As Pakistan unveils its long-awaited New Energy Vehicle (NEV) Policy 2025–30, aimed at reducing emissions and fuel dependence, voices from within the auto industry are calling for a shift in how new technologies are priced and positioned in the market.


In a recent interaction with media in Lahore, Syed Asif Ahmed, General Manager Marketing Division at MG Motors, said that while the policy is a step in the right direction, the local Hybrid Electric Vehicle (HEV) market remains largely unaffordable and does not pass on the benefits of technological advancements to the average Pakistani consumer.





"HEVs in Pakistan have become a luxury for a niche market,” Ahmed remarked. “Despite policy support, the real advantages have not trickled down to car buyers.”


He noted that the most expensive HEV SUV in Pakistan—a seven-seater—carries an ex-factory price tag of Rs 16 million, while five-seater variants range from Rs 9.6 to 12 million.


"The industry must think seriously about affordability,” he added, “and consider shifting toward Plug-in Hybrid Electric Vehicles (PHEVs), which are better suited for urban use and offer real electric range.”


Unveiled by the Ministry of Industries, the NEV Policy 2025–30 introduces official classification for EVs, PHEVs, and hydrogen-powered vehicles as "New Energy Vehicles"—in line with global standards.


Ahmed was also critical of how earlier tax incentives were structured, allowing traditional hybrids to be labelled as “New Energy Vehicles”, primarily to benefit large automotive players.


"Unfortunately, these subsidies neither helped the environment nor the people. They only benefited the principal companies and their local partners.”


In contrast, PHEVs offer a more meaningful alternative, with pure EV driving capabilities for daily urban commutes and hybrid flexibility for long routes—helping tackle the range anxiety often associated with EVs.


MG Motors has taken a lead with the introduction of Pakistan’s first locally assembled Plug-in Hybrid SUV, the MG HS PHEV. It features a 16.6kWh lithium-ion battery offering over 52 km of electric-only range, combined with a 1.5L turbocharged engine to deliver 260 HP and 370 Nm of torque—achieving 0–100 km/h in just 7.1 seconds.
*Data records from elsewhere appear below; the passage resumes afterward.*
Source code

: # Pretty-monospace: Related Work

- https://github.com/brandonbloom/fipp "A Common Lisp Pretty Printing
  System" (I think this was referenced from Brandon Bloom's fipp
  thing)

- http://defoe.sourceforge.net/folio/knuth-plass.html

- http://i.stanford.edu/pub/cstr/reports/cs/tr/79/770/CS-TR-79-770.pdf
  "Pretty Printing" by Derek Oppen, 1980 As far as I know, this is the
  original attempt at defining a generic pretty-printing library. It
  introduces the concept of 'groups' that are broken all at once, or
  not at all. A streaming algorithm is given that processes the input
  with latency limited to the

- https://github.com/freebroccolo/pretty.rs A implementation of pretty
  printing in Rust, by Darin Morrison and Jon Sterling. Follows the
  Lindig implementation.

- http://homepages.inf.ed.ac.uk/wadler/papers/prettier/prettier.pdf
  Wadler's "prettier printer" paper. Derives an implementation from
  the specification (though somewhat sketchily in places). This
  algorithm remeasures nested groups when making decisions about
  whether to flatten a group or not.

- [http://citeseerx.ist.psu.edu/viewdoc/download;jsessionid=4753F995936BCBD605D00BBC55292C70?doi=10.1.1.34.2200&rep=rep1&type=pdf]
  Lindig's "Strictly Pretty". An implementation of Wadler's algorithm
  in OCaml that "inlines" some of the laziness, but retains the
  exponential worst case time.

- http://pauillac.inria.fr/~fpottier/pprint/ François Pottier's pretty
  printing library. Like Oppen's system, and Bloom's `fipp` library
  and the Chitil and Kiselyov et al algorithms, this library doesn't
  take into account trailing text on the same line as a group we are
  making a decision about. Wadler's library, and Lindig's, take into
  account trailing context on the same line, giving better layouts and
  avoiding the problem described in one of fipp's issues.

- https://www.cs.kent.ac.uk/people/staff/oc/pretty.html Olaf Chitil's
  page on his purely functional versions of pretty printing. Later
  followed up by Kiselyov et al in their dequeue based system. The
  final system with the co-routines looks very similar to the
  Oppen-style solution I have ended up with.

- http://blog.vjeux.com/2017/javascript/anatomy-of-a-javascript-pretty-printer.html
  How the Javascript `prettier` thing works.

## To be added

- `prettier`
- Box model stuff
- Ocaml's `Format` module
Priced under Rs 10 million, Ahmed described the MG HS PHEV as “the best value-for-money vehicle in its class,” offering advanced tech, performance, and fuel economy.


Asif informed that MG has sold more than 16,000 vehicles in Pakistani market so far out of which approximately 2000 were Plug In Hybrid vehicles (PHEV) as Pakistani customers are realizing the true economic benefit of PHEV as it’s a perfect urban mobility option for the urban consumers.


He says despite the changing trend of converting to PHEV from HEV Pakistani consumers have just one choice in the shape of MG HS PHEV, although having a better technology but still placed lower than most hybrids in Pakistan.


Asif said that MG leads specification leadership in Pakistan. All automakers now follow the global specs MG introduced in MG HS in both CBU & CKD. MG vehicles have crossed approximately 350 million miles since its launch in Pakistan in 2021, and MG HS has successfully tested for Pakistan’s fuel, terrain (road), and weather conditions, he added.


Asif said the vehicles in Pakistan are still expensive. Globally, hybrid vehicles deliver financial value when their purchase price does not exceed more than 10% of the cost of an equivalent petrol vehicle. 


However, this benchmark is not practised in the Pakistani market. Here, the price gap between hybrids and their petrol counterparts is significantly wider averaging around 45%.


For example, a C SUV hybrid vehicle costs up to Rs 12 million, while similar C SUV conventional petrol cars cost Rs 8.0 million. In Pakistan, the difference of price between hybrid and conventional petrol cars is approximately 4.0 million in the C SUV category.


While Pakistan’s NEV policy sets a progressive roadmap, industry execution remains key. With more PHEV models expected to enter the market, the question remains will automakers use these incentives to empower consumers—or repeat the hybrid playbook of high margins and minimal environmental gains? 


"The potential is enormous,” Ahmed concluded. “But only if we prioritize real consumer value and environmental impact—over short-term profits.”